Originally Posted by CaliBenzDriver
AUX is unfortunately charged at the same time as MAIN while driving - There is normally zero special need to recharge AUX (with or without ALT-LIN: same!)

EXCEPT IF BATTS WERE DRAINED down!
In that case then AUX was drained as a result of MAIN getting wasted by CAN-B restless modules AUX then will absorb an high current punch of energy just like MAIN because ALT (LIN plugged in or not) ARE *NEVER* GOOD CHARGERS of flat batteries they abuse with unlimited Max current regardless of ALT-LIN in use or not... 30 years ago already that way.

ALT never limits battery current, it is a fixed voltage power supply.
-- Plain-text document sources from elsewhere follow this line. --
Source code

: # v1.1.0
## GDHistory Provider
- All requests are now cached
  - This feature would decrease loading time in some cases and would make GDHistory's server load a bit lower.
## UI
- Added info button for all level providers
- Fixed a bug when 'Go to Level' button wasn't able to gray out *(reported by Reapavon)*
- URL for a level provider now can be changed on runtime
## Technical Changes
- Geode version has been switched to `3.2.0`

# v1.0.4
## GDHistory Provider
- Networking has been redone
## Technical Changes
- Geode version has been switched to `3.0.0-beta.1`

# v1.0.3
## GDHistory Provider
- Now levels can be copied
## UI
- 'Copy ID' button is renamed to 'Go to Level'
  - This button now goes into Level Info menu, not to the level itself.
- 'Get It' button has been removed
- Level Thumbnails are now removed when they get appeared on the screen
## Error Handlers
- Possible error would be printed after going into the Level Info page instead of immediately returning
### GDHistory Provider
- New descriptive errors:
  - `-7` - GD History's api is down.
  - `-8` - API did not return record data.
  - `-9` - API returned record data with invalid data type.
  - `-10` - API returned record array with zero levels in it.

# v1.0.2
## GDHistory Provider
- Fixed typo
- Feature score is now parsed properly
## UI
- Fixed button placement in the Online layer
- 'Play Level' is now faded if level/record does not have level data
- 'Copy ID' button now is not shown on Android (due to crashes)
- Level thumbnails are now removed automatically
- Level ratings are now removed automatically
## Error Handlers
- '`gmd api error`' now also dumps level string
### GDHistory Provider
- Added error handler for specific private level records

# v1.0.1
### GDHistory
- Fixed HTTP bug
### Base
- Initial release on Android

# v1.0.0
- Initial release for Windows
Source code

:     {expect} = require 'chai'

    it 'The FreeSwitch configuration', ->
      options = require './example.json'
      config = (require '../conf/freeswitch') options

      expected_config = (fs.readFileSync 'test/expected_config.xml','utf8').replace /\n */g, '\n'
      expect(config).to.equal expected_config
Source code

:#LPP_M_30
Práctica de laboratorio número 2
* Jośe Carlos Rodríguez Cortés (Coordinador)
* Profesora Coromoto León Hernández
> two ways to preserve UNUSED batteries:
  1. CTEK/NOCO MAIN only or
  2. disconnect both GND!

(sharing personal views not based on mechanical aptitudes... you know yadi yada ...)
> Meaning of "BOTH GND's"...
Means both BATT GND, not simply MAIN Batt ONLY, AUX as well also... ie. Both MAIN+AUX GND's.

For storage when you expect your chassis may drain your batteries **,
If you decide to disconnect your "MAIN Batt GND" great, then you must also disconnect "AUX Batt GND" as well. Without that step AUX will be drained flat quickly in short order.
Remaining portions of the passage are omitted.